Changing how we think…
The Equi-Med Ag way may represent a new and ground-breaking approach to treating one of the most common and frustrating skin conditions known in the horse, by removing the need for traditional veterinary treatments, the high costs involved in unsuccessful and/or treating reoccurring cases, as well as reducing the need for long term broad spectrum antibiotic usage.
The absence of Dermatophilus congolensis isolated in this study suggests it is not the most common bacteria present in chronic cases of mud fever. However, its role in the initial stages of some cases has not been validated yet.
General advice with regard to prevention and on-going management of affected horses include a dry, clean environment, especially in wet weather. If stabled, keep on fresh, clean, untreated bedding that is regularly skipped out. If turning out, try to keep horses on drier pasture once the morning dew has subsided.

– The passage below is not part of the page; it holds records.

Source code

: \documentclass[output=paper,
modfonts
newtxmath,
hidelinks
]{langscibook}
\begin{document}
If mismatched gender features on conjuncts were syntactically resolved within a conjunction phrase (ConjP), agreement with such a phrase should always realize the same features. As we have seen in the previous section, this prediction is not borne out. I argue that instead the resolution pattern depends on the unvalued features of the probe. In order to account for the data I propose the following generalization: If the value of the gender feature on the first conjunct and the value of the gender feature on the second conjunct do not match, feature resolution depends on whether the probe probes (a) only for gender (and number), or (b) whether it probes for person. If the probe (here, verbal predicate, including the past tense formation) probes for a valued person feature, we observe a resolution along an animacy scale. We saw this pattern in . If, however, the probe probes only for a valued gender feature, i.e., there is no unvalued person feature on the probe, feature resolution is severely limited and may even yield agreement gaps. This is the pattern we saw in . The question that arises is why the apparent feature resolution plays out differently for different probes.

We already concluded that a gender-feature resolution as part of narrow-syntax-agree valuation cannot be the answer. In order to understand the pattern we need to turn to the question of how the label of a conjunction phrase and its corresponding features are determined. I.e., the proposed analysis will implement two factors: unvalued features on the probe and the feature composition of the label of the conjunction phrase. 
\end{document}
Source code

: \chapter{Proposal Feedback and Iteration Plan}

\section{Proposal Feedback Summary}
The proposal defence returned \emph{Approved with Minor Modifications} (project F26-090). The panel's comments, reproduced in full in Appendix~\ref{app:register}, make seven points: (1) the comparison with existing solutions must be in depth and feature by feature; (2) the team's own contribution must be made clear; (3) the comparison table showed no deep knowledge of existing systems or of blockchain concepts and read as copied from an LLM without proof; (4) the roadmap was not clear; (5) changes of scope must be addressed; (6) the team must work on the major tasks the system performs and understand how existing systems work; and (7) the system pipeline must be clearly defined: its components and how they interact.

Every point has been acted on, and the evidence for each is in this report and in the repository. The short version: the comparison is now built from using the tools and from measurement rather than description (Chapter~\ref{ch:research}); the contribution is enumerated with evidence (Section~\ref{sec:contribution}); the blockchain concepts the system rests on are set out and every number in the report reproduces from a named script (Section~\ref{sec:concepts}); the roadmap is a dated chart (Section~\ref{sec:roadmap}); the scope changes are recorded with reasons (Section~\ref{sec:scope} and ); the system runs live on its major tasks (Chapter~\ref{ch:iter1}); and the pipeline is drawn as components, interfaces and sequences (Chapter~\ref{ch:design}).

Horses with quite a lot of feather are best clipped over the pastern area to reduce the moisture retention. If ultra-violet light sensitivity is a factor then stabling and daily bandaging may be required.
The use of an antibacterial activated carbon and nano-silver dressing or impregnated boot, such as those manufactured by Equi-Med Ag Ltd. should be considered especially in severe and longstanding cases of mud fever.
Even horses who become very sensitive to touch and those with chronic swelling benefit from the boots and the dressing whilst making management of the condition and stable management routines much easier.
Horse’s name: George
Breed: TB x Arab mare
Rider’s name: Katie Lee
When I took George on loan I knew she had suffered in the past from mud fever through the winter months, and had previously had veterinary treatment which had failed to clear up the infection. I had tried every cream and topical treatment available but nothing seemed to really work that well.
After seeing an advert to take part in the Equi-Med Ag study I thought I would give it a try. We were now into the summer months and George’s condition had worsened and her legs were extremely sore and swollen.
Prior to using the Equi-Med Ag Wound Dressing her legs had become so sore and swollen that she hated me washing and touching her legs.
I soon realised ‘mud fever’ was a very generic term for pastern dermatitis and that it still could be a threat in the summer months. Through the study we discovered from the swabs that the strain of bacteria present was Staphylococcus aureus.
So I ditched the creams and topical treatments and treated her legs with the wound dressing, changing the dressing every three days. It was so simple to use, there was no need to keep washing her legs as I had done when I was using the creams.
Straight away after the first dressing change I could see the scabs had started to dry out, they looked darker and the redness and swelling in the affected legs had started to go. As I kept using the dressing the scabs started to fall away and I could see the skin and hair started to look healthy again.
After 27 days the scabs were completely gone and you couldn’t even tell where they had been.
The Equi-Med Ag products are so easy to use, cost effective and they really did work eliminating the bacterial infection in my case.